Site icon EkstraklasaTrolls.pl

Czesław Michniewicz: „Jeżeli pozostanę selekcjonerem, to rezerwujcie sobie bilety do Niemiec na EURO 2024”

Na ten moment nie wiadomo, jaka przyszłości czeka Czesława Michniewicza. Korzystając z wolnego czasu obecny selekcjoner reprezentacji Polski udzielił kolejnego wywiadu. W rozmowie z „Faktem” 52-latek zadeklarował, że jeżeli pozostanie na obecnym stanowisku, to jego zespół awansuje na EURO 2024.

Czesław Michniewicz został selekcjonerem reprezentacji Polski pod koniec stycznia 2022 roku. Jego obecny kontrakt obowiązuje do końca grudnia tego roku. W obliczu ostatnich afer wokół reprezentacji i osoby Michniewicza wielce prawdopodobne, że czeka nas zmiana na stanowisku selekcjonera polskiej drużyny narodowej.

Liczne afery

Na mundialu w Katarze reprezentacja Polski osiągnęła niewątpliwy sukces, jakim był awans do 1/8 finału rozgrywek. Najlepszy od 36 lat wynik został jednak przykryty przede wszystkim przez „aferę premiową”. Klimat wokół reprezentacji oraz Czesława Michniewicza stał się mocno burzliwy. Na poprawę wizerunku selekcjonera nie wpływają dobrze także jego relacje z dziennikarzami.

Wbicie szpilki

W poniedziałek „Fakt” opublikował wywiad z Czesławem Michniewiczem. Selekcjoner reprezentacji Polski przyjął gratulacje za osiągnięty wynik. Musiał on jednak wbić szpileczkę dziennikarzom, którzy go krytykowali.

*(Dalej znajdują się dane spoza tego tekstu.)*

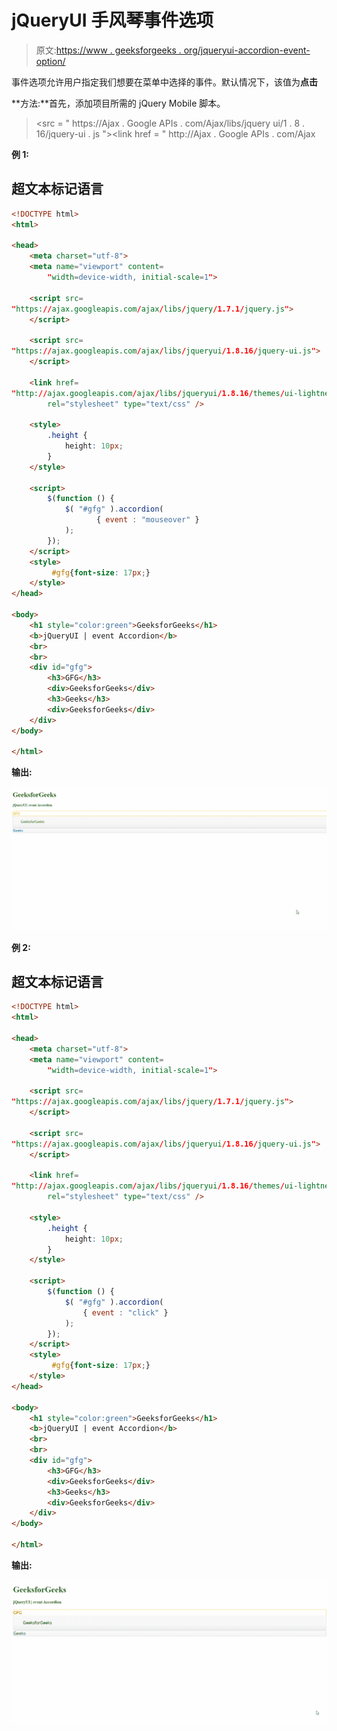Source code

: # jQueryUI 手风琴事件选项

> 原文:[https://www . geeksforgeeks . org/jqueryui-accordion-event-option/](https://www.geeksforgeeks.org/jqueryui-accordion-event-option/)

事件选项允许用户指定我们想要在菜单中选择的事件。默认情况下，该值为**点击**

**方法:**首先，添加项目所需的 jQuery Mobile 脚本。

> <src = " https://Ajax . Google APIs . com/Ajax/libs/jquery ui/1 . 8 . 16/jquery-ui . js "></script><link href = " http://Ajax . Google APIs . com/Ajax

**例 1:**

## 超文本标记语言

```html
<!DOCTYPE html> 
<html> 

<head> 
    <meta charset="utf-8"> 
    <meta name="viewport" content= 
        "width=device-width, initial-scale=1"> 

    <script src= 
"https://ajax.googleapis.com/ajax/libs/jquery/1.7.1/jquery.js"> 
    </script> 

    <script src= 
"https://ajax.googleapis.com/ajax/libs/jqueryui/1.8.16/jquery-ui.js"> 
    </script> 

    <link href= 
"http://ajax.googleapis.com/ajax/libs/jqueryui/1.8.16/themes/ui-lightness/jquery-ui.css"
        rel="stylesheet" type="text/css" /> 

    <style> 
        .height { 
            height: 10px; 
        } 
    </style> 

    <script> 
        $(function () { 
            $( "#gfg" ).accordion(
                   { event : "mouseover" }
            );
        }); 
    </script> 
    <style>
         #gfg{font-size: 17px;}
    </style>
</head> 

<body> 
    <h1 style="color:green">GeeksforGeeks</h1> 
    <b>jQueryUI | event Accordion</b> 
    <br>
    <br>
    <div id="gfg">
        <h3>GFG</h3>
        <div>GeeksforGeeks</div>
        <h3>Geeks</h3>
        <div>GeeksforGeeks</div>
    </div> 
</body> 

</html>
```

**输出:**

![](img/ff3ed94b0b5553b5fc22516e38ea22db.png)

**例 2:**

## 超文本标记语言

```html
<!DOCTYPE html> 
<html> 

<head> 
    <meta charset="utf-8"> 
    <meta name="viewport" content= 
        "width=device-width, initial-scale=1"> 

    <script src= 
"https://ajax.googleapis.com/ajax/libs/jquery/1.7.1/jquery.js"> 
    </script> 

    <script src= 
"https://ajax.googleapis.com/ajax/libs/jqueryui/1.8.16/jquery-ui.js"> 
    </script> 

    <link href= 
"http://ajax.googleapis.com/ajax/libs/jqueryui/1.8.16/themes/ui-lightness/jquery-ui.css"
        rel="stylesheet" type="text/css" /> 

    <style> 
        .height { 
            height: 10px; 
        } 
    </style> 

    <script> 
        $(function () { 
            $( "#gfg" ).accordion(
                { event : "click" }
            );
        }); 
    </script> 
    <style>
         #gfg{font-size: 17px;}
    </style>
</head> 

<body> 
    <h1 style="color:green">GeeksforGeeks</h1> 
    <b>jQueryUI | event Accordion</b> 
    <br>
    <br>
    <div id="gfg">
        <h3>GFG</h3>
        <div>GeeksforGeeks</div>
        <h3>Geeks</h3>
        <div>GeeksforGeeks</div>
    </div> 
</body> 

</html>
```

**输出:**

![](img/22e5cf1b5888ca0e50a941c71c5b0e7f.png)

– Bardzo dziękuje za gratulacje. Pierwsze od dziennikarzy po powrocie do kraju, bo do tej pory słyszę tylko same gromy pod swoim adresem. Czuję się fantastycznie. Trochę już ochłonąłem po porażce z Francją. Dotarło do mnie, w którym miejscu się znaleźliśmy. To nie jest jakiś wielki sukces, ale to jest kierunek, w którym się podąża. Jeśli co cztery lata będziemy robić progres, będzie to świadczyć tym, że się rozwijamy. Dlatego cieszmy się – skomentował Czesław Michniewicz.

Powrót do kraju

Na powrót reprezentacji Polski do naszego kraju czekali kibice oraz dziennikarze. W tym celu udali się oni na lotnisku, gdzie mieli dotrzeć piłkarze. Ostatecznie ani zawodnicy, ani sztab nie wyszli do zgromadzonych kibiców i dziennikarzy. Tę sprawę starał się wyjaśnić Czesław Michniewicz.

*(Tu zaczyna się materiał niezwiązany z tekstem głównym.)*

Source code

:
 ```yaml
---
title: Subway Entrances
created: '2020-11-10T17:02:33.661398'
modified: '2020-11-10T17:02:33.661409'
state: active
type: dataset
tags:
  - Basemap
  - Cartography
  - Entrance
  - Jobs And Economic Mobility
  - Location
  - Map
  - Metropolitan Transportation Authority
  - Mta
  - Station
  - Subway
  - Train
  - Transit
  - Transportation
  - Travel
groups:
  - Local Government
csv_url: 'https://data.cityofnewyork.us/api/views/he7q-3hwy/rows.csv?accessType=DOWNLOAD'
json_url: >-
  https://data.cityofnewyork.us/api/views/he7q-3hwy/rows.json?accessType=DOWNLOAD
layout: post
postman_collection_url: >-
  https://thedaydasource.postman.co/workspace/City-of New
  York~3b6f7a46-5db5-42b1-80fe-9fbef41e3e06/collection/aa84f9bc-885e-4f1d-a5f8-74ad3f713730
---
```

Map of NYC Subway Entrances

– Najpierw wytłumaczę się z powrotu do Polski z Kataru. Już wcześniej było wiadomo, że wylądujemy na lotnisku wojskowym w Warszawie i nie będzie możliwości spotkania się z kibicami. Nieporozumienie, które wyszło, nie było z naszej strony zamierzone. Dziennikarze czekali na nas przy wyjściu, ale było tak zimno, że każdy uciekał do samochodu. Trudno było się zatrzymać… – tłumaczył Michniewicz.

Deklaracja Michniewicza

Za Czesławem Michniewiczem niespełna rok na stanowisku selekcjonera reprezentacji Polski. W tym czasie osiągnął on wszystkie postawione mu cele – awans na MŚ, utrzymanie w Lidze Narodów oraz wyjście z grupy na MŚ. Mimo to jego posada jest mocno zagrożona. Michniewicz zadeklarował, że jeżeli zostanie na obecnym stanowisku, to jego drużyna awansuje na najbliższe EURO.

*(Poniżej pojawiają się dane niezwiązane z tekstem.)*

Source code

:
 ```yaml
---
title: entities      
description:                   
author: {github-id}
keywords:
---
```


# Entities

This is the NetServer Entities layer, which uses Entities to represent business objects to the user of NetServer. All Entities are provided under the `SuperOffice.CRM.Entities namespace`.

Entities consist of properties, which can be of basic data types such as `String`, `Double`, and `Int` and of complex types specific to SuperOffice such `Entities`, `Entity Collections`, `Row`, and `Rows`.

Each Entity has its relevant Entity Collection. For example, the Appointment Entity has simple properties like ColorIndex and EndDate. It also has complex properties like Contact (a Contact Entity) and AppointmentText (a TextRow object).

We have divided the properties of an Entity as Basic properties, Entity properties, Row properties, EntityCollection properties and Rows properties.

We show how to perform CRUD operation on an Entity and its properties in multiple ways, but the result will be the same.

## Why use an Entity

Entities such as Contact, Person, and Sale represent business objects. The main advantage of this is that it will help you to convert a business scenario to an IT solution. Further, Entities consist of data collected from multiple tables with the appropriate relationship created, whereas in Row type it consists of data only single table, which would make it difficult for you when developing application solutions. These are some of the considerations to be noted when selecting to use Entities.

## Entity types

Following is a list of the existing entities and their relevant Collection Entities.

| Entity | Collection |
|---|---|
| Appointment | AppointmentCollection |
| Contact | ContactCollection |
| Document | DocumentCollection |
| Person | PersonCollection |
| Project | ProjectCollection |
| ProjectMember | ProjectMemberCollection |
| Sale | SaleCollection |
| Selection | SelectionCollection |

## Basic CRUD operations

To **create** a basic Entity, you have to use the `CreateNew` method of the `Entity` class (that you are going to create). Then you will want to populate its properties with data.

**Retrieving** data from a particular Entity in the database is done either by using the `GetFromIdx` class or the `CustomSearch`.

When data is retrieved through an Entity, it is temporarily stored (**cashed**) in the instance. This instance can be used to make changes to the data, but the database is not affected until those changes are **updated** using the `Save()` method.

– Czas pokaże, czy kontrakt, który mam do końca roku, zostanie przedłużony. Moje relacje z prezesem PZPN Cezarym Kuleszą i całą drużyną są bardzo dobre. Prezes mi zaufał, ja mu się odpłaciłem wynikami – przekazał Czesław Michniewicz.

–  To mówię ja, Czesław Michniewicz: Jeżeli pozostanę selekcjonerem, to rezerwujcie sobie bilety do Niemiec na EURO 2024. Pojedziecie na mistrzostwa Europy, a ja tam wtedy będę trenerem. Ale warunek jest jeden, muszę być dalej selekcjonerem – dodał.